Start of Records shown

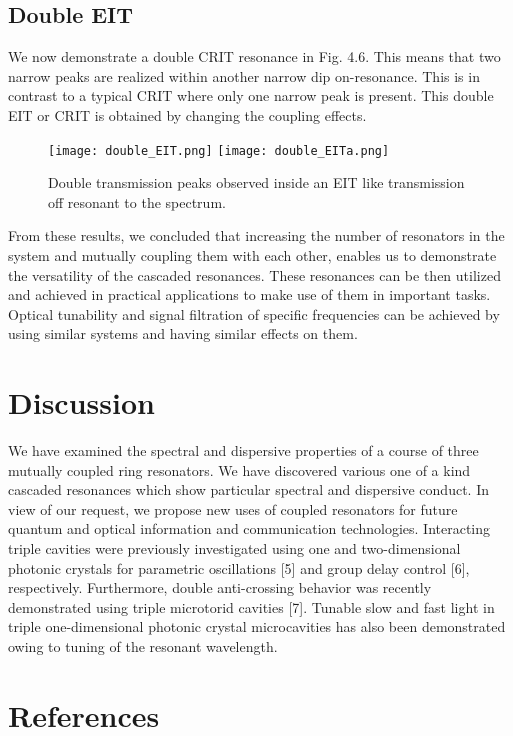 \subsection{Double EIT}
We now demonstrate a double CRIT resonance in Fig. 4.6. This means that two narrow peaks are realized within another narrow dip on-resonance. This is in contrast to a typical CRIT where only one narrow peak is present. This double EIT or CRIT is obtained by changing the coupling effects. 

\begin{figure}[t]
\centering
\texttt{[image: double\_EIT.png]}
\texttt{[image: double\_EITa.png]}
\caption{Double transmission peaks observed inside an EIT like transmission off resonant to the spectrum.}
\end{figure}


From these results, we concluded that increasing the number of resonators in the system and mutually coupling them with each other, enables us to demonstrate the versatility of the cascaded resonances. These resonances can be then utilized and achieved in practical applications to make use of them in important tasks. Optical tunability and signal filtration of specific frequencies can be achieved by using similar systems and having similar effects on them.

\newpage
\section{Discussion}
We have examined the spectral and dispersive properties of a course of three mutually coupled ring resonators. We have discovered various one of a kind cascaded resonances which show particular spectral and dispersive conduct. In view of our request, we propose new uses of coupled resonators for future quantum and optical information and communication technologies. Interacting triple cavities were previously investigated using one and two-dimensional photonic crystals for parametric oscillations [5] and group delay control [6], respectively. Furthermore, double anti-crossing behavior was recently demonstrated using triple microtorid cavities [7]. Tunable slow and fast light in triple one-dimensional photonic crystal microcavities has also been demonstrated owing to tuning of the resonant wavelength.

\newpage
\section*{References}

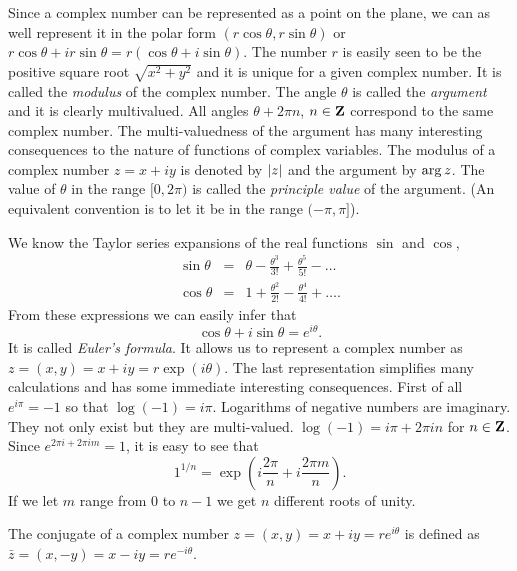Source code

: Since a complex number can be represented as a point on the plane, we can
as well represent it in the polar form $(r\cos\theta, r\sin\theta)$ or
$r\cos\theta + ir\sin\theta = r(\cos\theta + i\sin\theta)$. The number $r$
is easily seen to be the positive square root $\sqrt{x^2 + y^2}$ and it is
unique for a given complex number. It is called the \emph{modulus} of the
complex number. The angle $\theta$ is called the \emph{argument} and it is
clearly multivalued. All angles $\theta + 2\pi n$, $n \in \mathbf{Z}$ correspond to
the same complex number. The multi-valuedness of the argument has many 
interesting consequences to the nature of functions of complex variables. The
modulus of a complex number $z = x + iy$ is denoted by $\left\vert{z}\right\vert$ and the
argument by $\operatorname{arg}{z}$. The value of $\theta$ in the range $[0, 2\pi)$ is called
the \emph{principle value} of the argument. (An equivalent convention is to let
it be in the range $(-\pi, \pi]$).

We know the Taylor series expansions of the real functions $\sin$ and $\cos$,
\begin{eqnarray*}
\sin\theta &=& \theta - \frac{\theta^3}{3!} + \frac{\theta^5}{5!} - \ldots \\
\cos\theta &=& 1 + \frac{\theta^2}{2!} - \frac{\theta^4}{4!} + \ldots.
\end{eqnarray*}
From these expressions we can easily infer that
\begin{equation}\label{c1s2e1}
\cos\theta + i\sin\theta = e^{i\theta}.
\end{equation}
It is called \emph{Euler's formula}. It allows us to represent a complex number
as $z = (x, y) = x + iy = r\exp(i\theta)$. The last representation simplifies
many calculations and has some immediate interesting consequences. First of all
$e^{i\pi} = -1$ so that $\log(-1) = i\pi$. Logarithms of negative numbers are
imaginary. They not only exist but they are multi-valued. $\log(-1) = i\pi + 
2\pi in$ for $n \in \mathbf{Z}$. Since $e^{2\pi i + 2\pi im} = 1$, it is easy to see 
that 
\[
1^{1/n} = \exp\left(i\frac{2\pi}{n} + i\frac{2\pi m}{n}\right).
\]
If we let $m$ range from $0$ to $n - 1$ we get $n$ different roots of unity.

The conjugate of a complex number $z = (x, y) = x + iy = re^{i\theta}$ is
defined as $\bar{z} = (x, -y) = x - iy = re^{-i\theta}$.

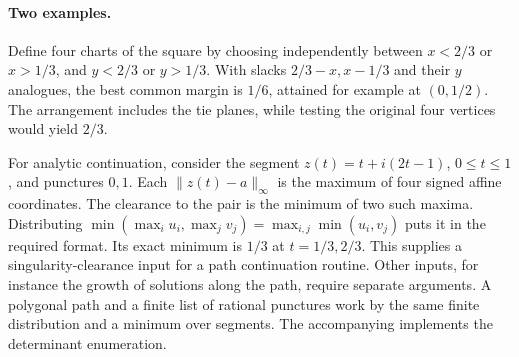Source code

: \paragraph{Two examples.}
Define four charts of the square by choosing independently between $x<2/3$ or $x>1/3$, and $y<2/3$ or $y>1/3$. With slacks $2/3-x,x-1/3$ and their $y$ analogues, the best common margin is $1/6$, attained for example at $(0,1/2)$. The arrangement includes the tie planes, while testing the original four vertices would yield $2/3$.

For analytic continuation, consider the segment $z(t)=t+i(2t-1)$, $0\le t\le1$, and punctures $0,1$. Each $\|z(t)-a\|_\infty$ is the maximum of four signed affine coordinates. The clearance to the pair is the minimum of two such maxima. Distributing $\min(\max_i u_i,\max_j v_j)=\max_{i,j}\min(u_i,v_j)$ puts it in the required format. Its exact minimum is $1/3$ at $t=1/3,2/3$. This supplies a singularity-clearance input for a path continuation routine. Other inputs, for instance the growth of solutions along the path, require separate arguments. A polygonal path and a finite list of rational punctures work by the same finite distribution and a minimum over segments. The accompanying  implements the determinant enumeration.
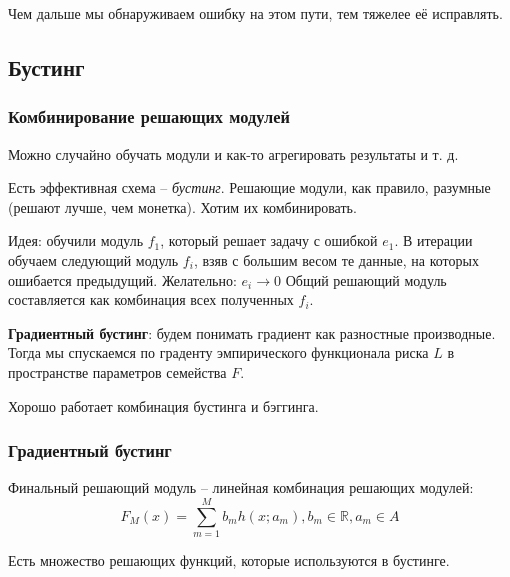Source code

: \documentclass[main.tex]{subfiles}
\begin{document}
Чем дальше мы обнаруживаем ошибку на этом пути, тем тяжелее её исправлять.

\subsection{Бустинг}
\subsubsection{Комбинирование решающих модулей}

Можно случайно обучать модули и как-то агрегировать результаты и т. д.

Есть эффективная схема -- \emph{бустинг}.
Решающие модули, как правило, разумные (решают лучше, чем монетка).
Хотим их комбинировать.

Идея: обучили модуль $ f_1 $, который решает задачу с ошибкой $e_1$.
В итерации обучаем следующий модуль $f_i$, взяв с большим весом те данные, на которых ошибается предыдущий.
Желательно: $ e_i \to 0 $
Общий решающий модуль составляется как комбинация всех полученных $f_i$.

\textbf{Градиентный бустинг}: будем понимать градиент как разностные производные.
Тогда мы спускаемся по граденту эмпирического функционала риска $L$ в пространстве параметров семейства $ F $.

Хорошо работает комбинация бустинга и бэггинга.

\subsubsection{Градиентный бустинг}

Финальный решающий модуль -- линейная комбинация решающих модулей: 
$$ F_M(x) = \sum_{m=1}^{M} b_m h(x;a_m), b_m \in \mathds{R}, a_m \in A $$

Есть множество решающих функций, которые используются в бустинге.
\end{document}
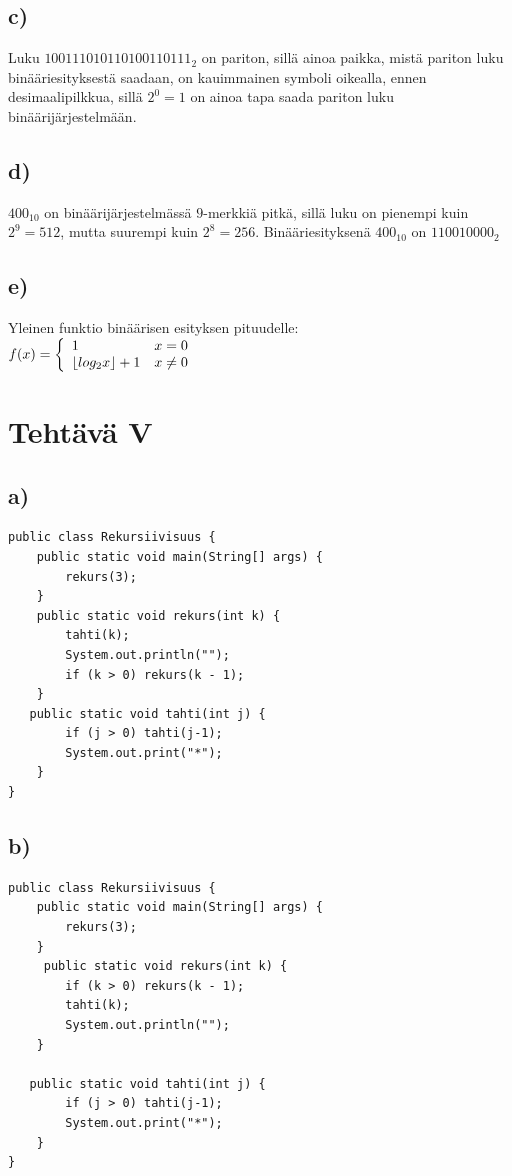 \documentclass[a4paper, 12pt]{article}
\begin{document}
\subsection*{c)}
Luku $100111010110100110111_2$ on pariton, sillä ainoa paikka, mistä pariton luku binääriesityksestä saadaan, on kauimmainen symboli oikealla, ennen desimaalipilkkua, sillä $2^0=1$ on ainoa tapa saada pariton luku binäärijärjestelmään.
\subsection*{d)}
$400_{10}$ on binäärijärjestelmässä $9$-merkkiä pitkä, sillä luku on pienempi kuin $2^9=512$, mutta suurempi kuin $2^8=256$. Binääriesityksenä $400_{10}$ on $110010000_2$
\subsection*{e)}
Yleinen funktio binäärisen esityksen pituudelle: \\
$f(x) = \left\{
   \begin{array}{l l}
    1 & x = 0 \\
    \lfloor log_2 x\rfloor +1 & x \neq 0
  \end{array} \right.
$
\section*{Tehtävä V}
\subsection*{a)}
\begin{lstlisting}
public class Rekursiivisuus {
    public static void main(String[] args) {
        rekurs(3);
    }
    public static void rekurs(int k) {
        tahti(k);
        System.out.println("");
        if (k > 0) rekurs(k - 1);
    }
   public static void tahti(int j) {
        if (j > 0) tahti(j-1);   
        System.out.print("*");
    }
}
\end{lstlisting}
\subsection*{b)}
\begin{lstlisting}
public class Rekursiivisuus {
    public static void main(String[] args) {
        rekurs(3);
    }
     public static void rekurs(int k) {
        if (k > 0) rekurs(k - 1);
        tahti(k);
        System.out.println("");
    }

   public static void tahti(int j) {
        if (j > 0) tahti(j-1);   
        System.out.print("*");
    }
}
\end{lstlisting}
\newpage
\end{document}
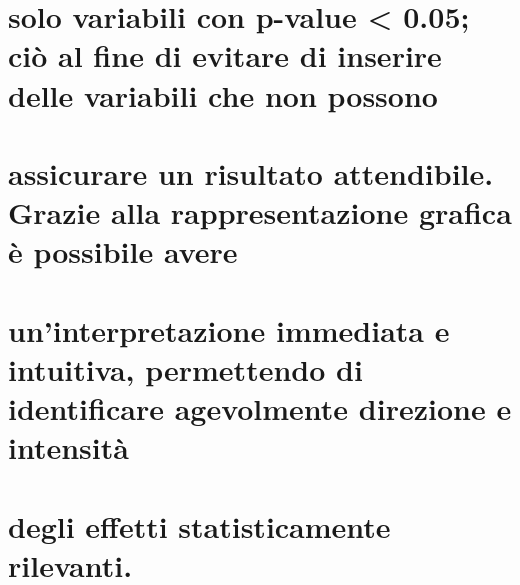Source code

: \documentclass[
]{article}
\begin{document}
\section{solo variabili con p-value \textless{} 0.05; ciò al fine di
evitare di inserire delle variabili che non
possono}\label{solo-variabili-con-p-value-0.05-ciuxf2-al-fine-di-evitare-di-inserire-delle-variabili-che-non-possono}

\section{assicurare un risultato attendibile. Grazie alla
rappresentazione grafica è possibile
avere}\label{assicurare-un-risultato-attendibile.-grazie-alla-rappresentazione-grafica-uxe8-possibile-avere}

\section{un'interpretazione immediata e intuitiva, permettendo di
identificare agevolmente direzione e
intensità}\label{uninterpretazione-immediata-e-intuitiva-permettendo-di-identificare-agevolmente-direzione-e-intensituxe0}

\section{degli effetti statisticamente
rilevanti.}\label{degli-effetti-statisticamente-rilevanti.}
\end{document}
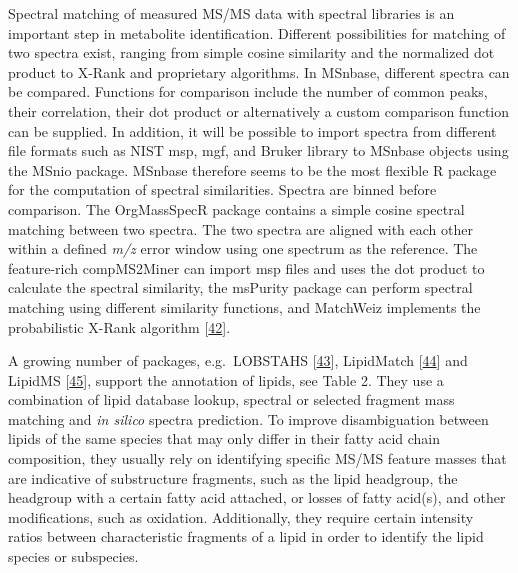 \documentclass[]{article}
\begin{document}
Spectral matching of measured MS/MS data with spectral libraries is an important step in metabolite identification. Different possibilities for matching of two spectra exist, ranging from simple cosine similarity and the normalized dot product to X-Rank and proprietary algorithms. In MSnbase, different spectra can be compared. Functions for comparison include the number of common peaks, their correlation, their dot product or alternatively a custom comparison function can be supplied. In addition, it will be possible to import spectra from different file formats such as NIST msp, mgf, and Bruker library to MSnbase objects using the MSnio package. MSnbase therefore seems to be the most flexible R package for the computation of spectral similarities. Spectra are binned before comparison. The OrgMassSpecR package contains a simple cosine spectral matching between two spectra. The two spectra are aligned with each other within a defined \emph{m/z} error window using one spectrum as the reference. The feature-rich compMS2Miner can import msp files and uses the dot product to calculate the spectral similarity, the msPurity package can perform spectral matching using different similarity functions, and MatchWeiz implements the probabilistic X-Rank algorithm {[}\protect\hyperlink{ref-mylonas_2009}{42}{]}.

A growing number of packages, e.g.~LOBSTAHS {[}\protect\hyperlink{ref-collins_2016}{43}{]}, LipidMatch {[}\protect\hyperlink{ref-koelmel_2017}{44}{]} and LipidMS {[}\protect\hyperlink{ref-alcorizabalaguer_2018}{45}{]}, support the annotation of lipids, see Table 2. They use a combination of lipid database lookup, spectral or selected fragment mass matching and \emph{in silico} spectra prediction. To improve disambiguation between lipids of the same species that may only differ in their fatty acid chain composition, they usually rely on identifying specific MS/MS feature masses that are indicative of substructure fragments, such as the lipid headgroup, the headgroup with a certain fatty acid attached, or losses of fatty acid(s), and other modifications, such as oxidation. Additionally, they require certain intensity ratios between characteristic fragments of a lipid in order to identify the lipid species or subspecies.
\end{document}
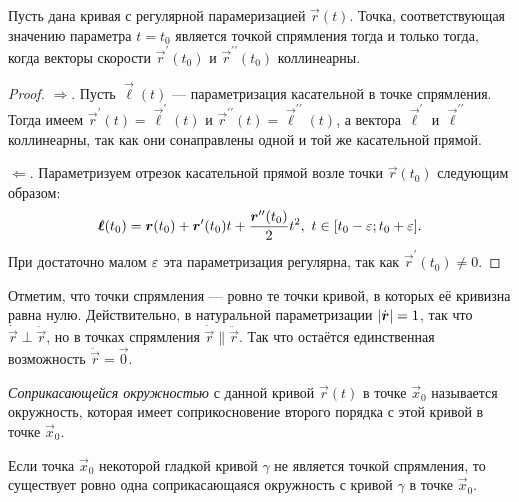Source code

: \begin{proposition} \label{proposition:Inflection}
	Пусть дана кривая с регулярной парамеризацией $\vec{r}(t)$. Точка, соответствующая значению параметра $t = t_0$ является точкой спрямления тогда и только тогда, когда векторы скорости $\vec{r}^\prime(t_0)$ и $\vec{r}^{\prime\prime}(t_0)$ коллинеарны.
\end{proposition}

\begin{proof}
	$\Rightarrow$. Пусть $\vec{\ell}(t)$ --- параметризация касательной в точке спрямления. Тогда имеем $\vec{r}^\prime(t) = \vec{\ell}^\prime(t)$ и $\vec{r}^{\prime\prime}(t) = \vec{\ell}^{\prime\prime}(t)$, а вектора $\vec{\ell}^\prime$ и $\vec{\ell}^{\prime\prime}$ коллинеарны, так как они сонаправлены одной и той же касательной прямой.

	$\Leftarrow$. Параметризуем отрезок касательной прямой возле точки $\vec{r}(t_0)$ следующим образом:
	\[
		\boldsymbol{\ell}(t_0) = \boldsymbol{r}(t_0) + \boldsymbol{r}^\prime(t_0)t + \frac{\boldsymbol{r}^{\prime\prime}(t_0)}{2}t^2,\ t \in [t_0 - \varepsilon; t_0 + \varepsilon].
	\]
	При достаточно малом $\varepsilon$ эта параметризация регулярна, так как $\vec{r}^{\prime}(t_0) \ne 0$.
\end{proof}

Отметим, что точки спрямления --- ровно те точки кривой, в которых её кривизна равна нулю. Действительно, в натуральной параметризации $\left\lvert\dot{\boldsymbol{r}}\right\rvert = 1$, так что $\dot{\vec{r}} \perp \ddot{\vec{r}}$, но в точках спрямления $\dot{\vec{r}} \parallel \ddot{\vec{r}}$. Так что остаётся единственная возможность $\ddot{\vec{r}} = \vec{0}$.

\begin{definition}
	\textit{Соприкасающейся окружностью} с данной кривой $\vec{r}(t)$ в точке $\vec{x}_0$ называется окружность, которая имеет соприкосновение второго порядка с этой кривой в точке $\vec{x}_0$.
\end{definition}

\begin{theorem} \label{theorem:TouchingCircle}
	Если точка $\vec{x}_0$ некоторой гладкой кривой $\gamma$ не является точкой спрямления, то существует ровно одна соприкасающаяся окружность с кривой $\gamma$ в точке $\vec{x}_0$.
\end{theorem}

End of Records shown

> [Exercise description] Using the records, find the number of lines in which the string "direzione" occurs. Reply with that number alone.

> [Output of the exercise] 2